A businesswoman who accused Barnaby Joyce of sexual harassment has broken her silence, claiming she was warned never to speak about the alleged incident by her friends or she’d be “destroyed”.
In her first televised interview with – set to air on ABC’s 7.30 on Tuesday night – Catherine Marriott claimed she was left in tears and unable to sleep for a week following the alleged incident.
Joyce has always denied the allegations against him and previously branded them “spurious and defamatory”.
The 2012 WA Rural Woman of the Year alleges the incident happened after a function in Canberra in August 2016, but told host Leigh Sales she initially stayed silent.
“[After the incident] I walked up to my hotel room and I burst into tears. I then couldn’t sleep that whole night. I didn’t actually sleep for a week,” Marriott said, according to the ABC.

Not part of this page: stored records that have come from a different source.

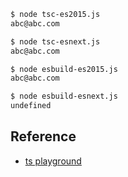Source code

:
 ```bash
$ node tsc-es2015.js
abc@abc.com

$ node tsc-esnext.js
abc@abc.com

$ node esbuild-es2015.js
abc@abc.com

$ node esbuild-esnext.js
undefined
```

## Reference

- [ts playground](https://www.typescriptlang.org/play?target=99&ts=4.9.4#code/MYGwhgzhAECiB2AXAlogngWQPYBMCmIAPACoB80A3gFDS3R5KpoBc0xA3DXcFvBIgCcArsERYBACgYp0rYgEpKXOnUQALZBAB00ptAC89Ruk4qV6zVrAAHayDQIZaKcbTzTdAL5Vl0a0IAjEGRgaBs7B1cXJzl5VgA3LGQcJTM6AHkAgCs8USsoZABzeAkLCAAaIyd3X29vH2QkPAEAMzBgPGgAVQhmxz1qFWTWeCEAWwDmj1o8MbBkEFZ+AUbCznrQSBge5ux8EHoAD0QGHBh+9D2CQh2BC7RyQbph6FGJqd9Z+cXoZdWPXw8PiCERiSS6WTdXp3VyKJ4qCBCazNaJMGoqOo+IH8aBCaEGV54ADuUN2uAIEgoLwAjJUvgtWAByMABYAAARZwC0PDGjM8NWxWBAeC0ICwhQkeOaOjmC3kVCAA)
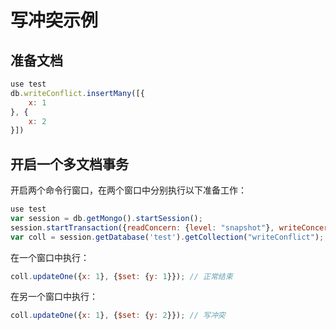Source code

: # 写冲突示例

## 准备文档

```javascript
use test
db.writeConflict.insertMany([{
    x: 1
}, {
    x: 2
}])
```

## 开启一个多文档事务

开启两个命令行窗口，在两个窗口中分别执行以下准备工作：

```javascript
use test
var session = db.getMongo().startSession();
session.startTransaction({readConcern: {level: "snapshot"}, writeConcern: {w: "majority"}});
var coll = session.getDatabase('test').getCollection("writeConflict");
```

在一个窗口中执行：

```javascript
coll.updateOne({x: 1}, {$set: {y: 1}}); // 正常结束
```

在另一个窗口中执行：

```javascript
coll.updateOne({x: 1}, {$set: {y: 2}}); // 写冲突
```
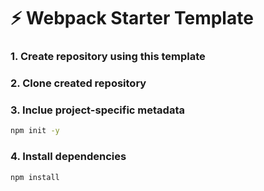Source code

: # ⚡ Webpack Starter Template

### 1. Create repository using this template

### 2. Clone created repository

### 3. Inclue project-specific metadata

  ```bash
  npm init -y
  ```

### 4. Install dependencies

  ```bash
  npm install
  ```
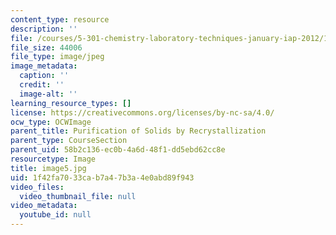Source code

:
 ```yaml
---
content_type: resource
description: ''
file: /courses/5-301-chemistry-laboratory-techniques-january-iap-2012/1f42fa7033cab7a47b3a4e0abd89f943_image5.jpg
file_size: 44006
file_type: image/jpeg
image_metadata:
  caption: ''
  credit: ''
  image-alt: ''
learning_resource_types: []
license: https://creativecommons.org/licenses/by-nc-sa/4.0/
ocw_type: OCWImage
parent_title: Purification of Solids by Recrystallization
parent_type: CourseSection
parent_uid: 58b2c136-ec0b-4a6d-48f1-dd5ebd62cc8e
resourcetype: Image
title: image5.jpg
uid: 1f42fa70-33ca-b7a4-7b3a-4e0abd89f943
video_files:
  video_thumbnail_file: null
video_metadata:
  youtube_id: null
---
```

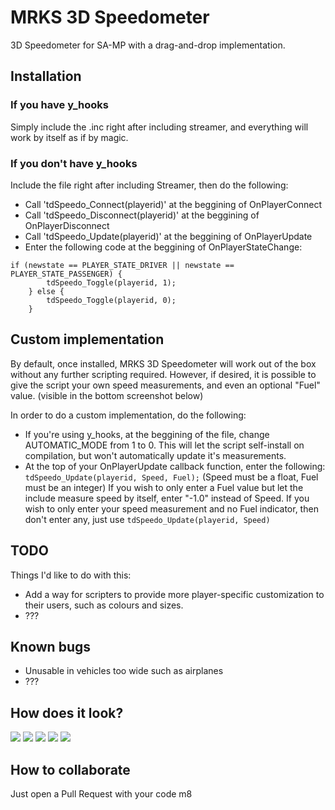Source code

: # MRKS 3D Speedometer
3D Speedometer for SA-MP with a drag-and-drop implementation.

## Installation

### If you have y_hooks
Simply include the .inc right after including streamer, and everything will work by itself as if by magic.

### If you don't have y_hooks
Include the file right after including Streamer, then do the following:
- Call 'tdSpeedo_Connect(playerid)' at the beggining of OnPlayerConnect
- Call 'tdSpeedo_Disconnect(playerid)' at the beggining of OnPlayerDisconnect
- Call 'tdSpeedo_Update(playerid)' at the beggining of OnPlayerUpdate
- Enter the following code at the beggining of OnPlayerStateChange:
```
if (newstate == PLAYER_STATE_DRIVER || newstate == PLAYER_STATE_PASSENGER) {
		tdSpeedo_Toggle(playerid, 1);
	} else {
		tdSpeedo_Toggle(playerid, 0);
	}
 ```

## Custom implementation

By default, once installed, MRKS 3D Speedometer will work out of the box without any further scripting required. However, if desired, it is possible to give the script your own speed measurements, and even an optional "Fuel" value. (visible in the bottom screenshot below)

In order to do a custom implementation, do the following:

- If you're using y_hooks, at the beggining of the file, change AUTOMATIC_MODE from 1 to 0. This will let the script self-install on compilation, but won't automatically update it's measurements.
- At the top of your OnPlayerUpdate callback function, enter the following:
`tdSpeedo_Update(playerid, Speed, Fuel);`
(Speed must be a float, Fuel must be an integer)
If you wish to only enter a Fuel value but let the include measure speed by itself, enter "-1.0" instead of Speed.
If you wish to only enter your speed measurement and no Fuel indicator, then don't enter any, just use `tdSpeedo_Update(playerid, Speed)`

## TODO

Things I'd like to do with this:
- Add a way for scripters to provide more player-specific customization to their users, such as colours and sizes.
- ???

## Known bugs
- Unusable in vehicles too wide such as airplanes
- ???

## How does it look?

![](https://i.imgur.com/x7Ak5d5.png)
![](https://i.imgur.com/3Nu9jjv.png)
![](https://i.imgur.com/2mM29sd.png)
![](https://i.imgur.com/vhqG1Ky.png)
![](https://i.imgur.com/THGrFdv.png)

## How to collaborate
Just open a Pull Request with your code m8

“I rang two of my closest friends and I told them what had happened, and they said they couldn’t believe … they were just absolutely shocked, and they said, ‘You can’t tell anyone. You cannot tell anyone… you will be destroyed if this comes out’.”
However, it was the tragic suicide of 14-year-old Aussie girl Dolly Everett that eventually persuaded her to make an anonymous complaint against the then-agricultural minister.

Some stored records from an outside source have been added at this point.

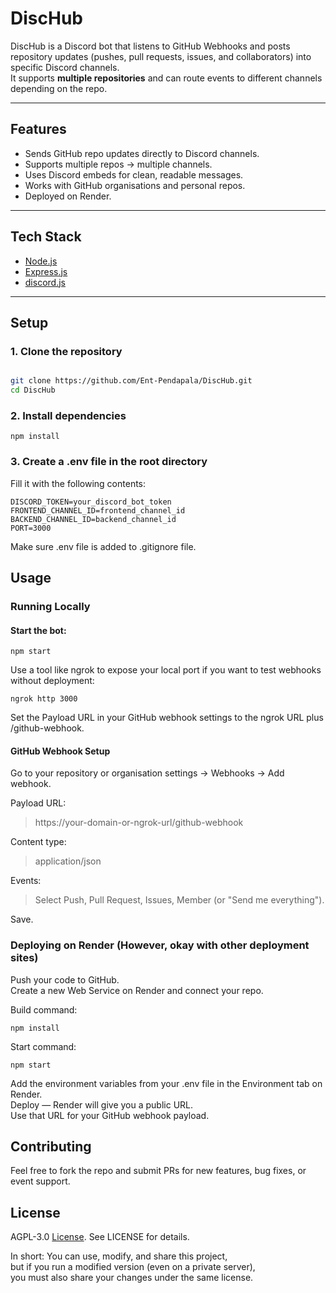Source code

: # DiscHub

DiscHub is a Discord bot that listens to GitHub Webhooks and posts repository updates (pushes, pull requests, issues, and collaborators) into specific Discord channels.  
It supports **multiple repositories** and can route events to different channels depending on the repo.

---

## Features
- Sends GitHub repo updates directly to Discord channels.
- Supports multiple repos → multiple channels.
- Uses Discord embeds for clean, readable messages.
- Works with GitHub organisations and personal repos.
- Deployed on Render.

---

## Tech Stack
- [Node.js](https://nodejs.org/)
- [Express.js](https://expressjs.com/)
- [discord.js](https://discord.js.org/)

---

## Setup

### 1. Clone the repository

```bash

git clone https://github.com/Ent-Pendapala/DiscHub.git
cd DiscHub

```

### 2. Install dependencies

```
npm install

```
### 3. Create a .env file in the root directory

Fill it with the following contents:

```
DISCORD_TOKEN=your_discord_bot_token
FRONTEND_CHANNEL_ID=frontend_channel_id
BACKEND_CHANNEL_ID=backend_channel_id
PORT=3000
```
Make sure .env file is added to .gitignore file.



## Usage

### Running Locally

#### Start the bot:

```
npm start
```

Use a tool like ngrok to expose your local port if you want to test webhooks without deployment:

```
ngrok http 3000
```

Set the Payload URL in your GitHub webhook settings to the ngrok URL plus /github-webhook.


#### GitHub Webhook Setup

Go to your repository or organisation settings → Webhooks → Add webhook.

Payload URL:  
> https://your-domain-or-ngrok-url/github-webhook

Content type:  
>application/json

Events:  
>Select Push, Pull Request, Issues, Member (or "Send me everything").

Save.  



### Deploying on Render (However, okay with other deployment sites)


Push your code to GitHub.  
Create a new Web Service on Render and connect your repo.

Build command:
```
npm install
```

Start command:
```
npm start
```
Add the environment variables from your .env file in the Environment tab on Render.  
Deploy — Render will give you a public URL.  
Use that URL for your GitHub webhook payload.

## Contributing
Feel free to fork the repo and submit PRs for new features, bug fixes, or event support.

## License
AGPL-3.0 [License](https://www.gnu.org/licenses/agpl-3.0.txt). See LICENSE for details.

In short: You can use, modify, and share this project,  
but if you run a modified version (even on a private server),  
you must also share your changes under the same license.
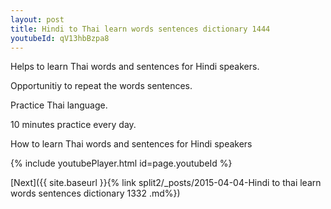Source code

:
 ```yaml
---
layout: post
title: Hindi to Thai learn words sentences dictionary 1444 
youtubeId: qV13hbBzpa8
---
```

 
 
Helps to learn Thai words and sentences for Hindi speakers.

Opportunitiy to repeat the words sentences. 

Practice Thai language. 
 
10 minutes practice every day. 
 
How to learn Thai words and sentences for Hindi speakers 
 
{% include youtubePlayer.html id=page.youtubeId %}
 
 
[Next]({{ site.baseurl }}{% link  split2/_posts/2015-04-04-Hindi to thai learn words sentences dictionary 1332 .md%})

Dolly famously wrote an inspiring message before her death, saying: “Speak even if your voice shakes,” and Marriott told the show the words “cut her to the core”.
She lodged the confidential complaint with the National Party in February, but the details were then leaked to the public shortly after.
“That is one of the most frightening things that you will ever have to live through,” she said on the show.
“The control that I had over my own identity was taken away, and that’s something that I will live now with for the rest of my life, and I think, you know, I think it was really unfair, and it was really horrific.”
Joyce responded to the allegations in a statement to 7.30, and said he asked for the matter to be handled by police.
“I absolutely deny any allegation of sexual harassment,” he said. “I asked that this be referred to the police if the complainant wished to pursue this issue so I had the capacity to defend myself, as I firmly believe the complaint to be spurious and defamatory.
“This allegation should have been dealt with immediately [after] the complainant first believed there was an issue they wished to pursue, and the passage of nearly a year and a half since the time of the event to when the allegation was raised has not allowed a clearer determination on this issue.”
Marriott insisted she had chosen to speak out to urge the government to review its future harassment policies.
The Nationals failed to reach a verdict following an eight-month investigation over the sexual harassment allegations due to ‘insufficient evidence’. The allegations against Joyce were part of the reason he resigned as deputy PM and were made following news that he had been having an affair with former staffer Vikki Campion.
“It’s quite evident that you can’t go to the dispatch box while issues like that are outstanding,” Joyce said at the time, adding that he wanted his party to have clear air to represent the people of small towns across Australia.